Your answer must be every line of the data that contains "value".
*** Opening of Data in this exercise ***
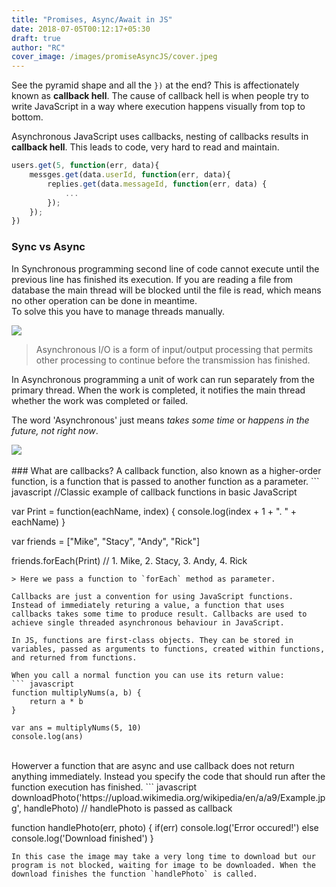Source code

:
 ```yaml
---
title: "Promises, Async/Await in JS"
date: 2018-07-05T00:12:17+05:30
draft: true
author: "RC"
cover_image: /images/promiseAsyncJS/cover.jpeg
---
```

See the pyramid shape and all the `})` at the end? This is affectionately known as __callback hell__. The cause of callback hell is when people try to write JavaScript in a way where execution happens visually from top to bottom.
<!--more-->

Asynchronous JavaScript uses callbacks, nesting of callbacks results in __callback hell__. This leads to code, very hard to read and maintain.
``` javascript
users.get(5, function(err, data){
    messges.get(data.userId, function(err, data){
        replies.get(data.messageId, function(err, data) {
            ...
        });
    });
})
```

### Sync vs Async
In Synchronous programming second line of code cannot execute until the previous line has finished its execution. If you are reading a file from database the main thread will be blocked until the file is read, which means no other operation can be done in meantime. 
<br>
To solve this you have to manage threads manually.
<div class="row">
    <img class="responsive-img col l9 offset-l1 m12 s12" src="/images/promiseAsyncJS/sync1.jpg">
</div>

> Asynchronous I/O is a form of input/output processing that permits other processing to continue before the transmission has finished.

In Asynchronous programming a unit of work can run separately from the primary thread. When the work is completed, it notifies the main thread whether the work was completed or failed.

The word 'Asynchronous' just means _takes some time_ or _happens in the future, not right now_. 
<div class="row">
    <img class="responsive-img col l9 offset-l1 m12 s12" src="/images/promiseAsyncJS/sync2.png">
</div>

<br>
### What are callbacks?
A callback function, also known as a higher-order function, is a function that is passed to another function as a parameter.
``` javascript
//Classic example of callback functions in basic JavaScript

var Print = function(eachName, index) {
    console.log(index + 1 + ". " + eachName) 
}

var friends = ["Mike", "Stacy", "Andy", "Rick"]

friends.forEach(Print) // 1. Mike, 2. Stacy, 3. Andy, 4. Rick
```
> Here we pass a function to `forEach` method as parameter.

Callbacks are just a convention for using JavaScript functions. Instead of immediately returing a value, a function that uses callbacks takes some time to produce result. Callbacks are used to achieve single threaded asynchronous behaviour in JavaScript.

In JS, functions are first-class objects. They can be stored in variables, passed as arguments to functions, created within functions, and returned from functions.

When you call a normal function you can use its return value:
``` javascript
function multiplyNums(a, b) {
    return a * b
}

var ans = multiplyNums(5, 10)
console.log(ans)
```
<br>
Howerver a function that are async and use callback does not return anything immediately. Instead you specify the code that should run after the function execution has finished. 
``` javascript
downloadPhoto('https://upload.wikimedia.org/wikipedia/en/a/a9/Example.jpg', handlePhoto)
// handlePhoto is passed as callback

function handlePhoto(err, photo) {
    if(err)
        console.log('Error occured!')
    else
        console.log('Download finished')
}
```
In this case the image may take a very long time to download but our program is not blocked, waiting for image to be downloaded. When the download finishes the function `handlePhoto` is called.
*** Close of Data in this exercise ***
▶ _Output_
Callbacks are just a convention for using JavaScript functions. Instead of immediately returing a value, a function that uses callbacks takes some time to produce result. Callbacks are used to achieve single threaded asynchronous behaviour in JavaScript.
When you call a normal function you can use its return value:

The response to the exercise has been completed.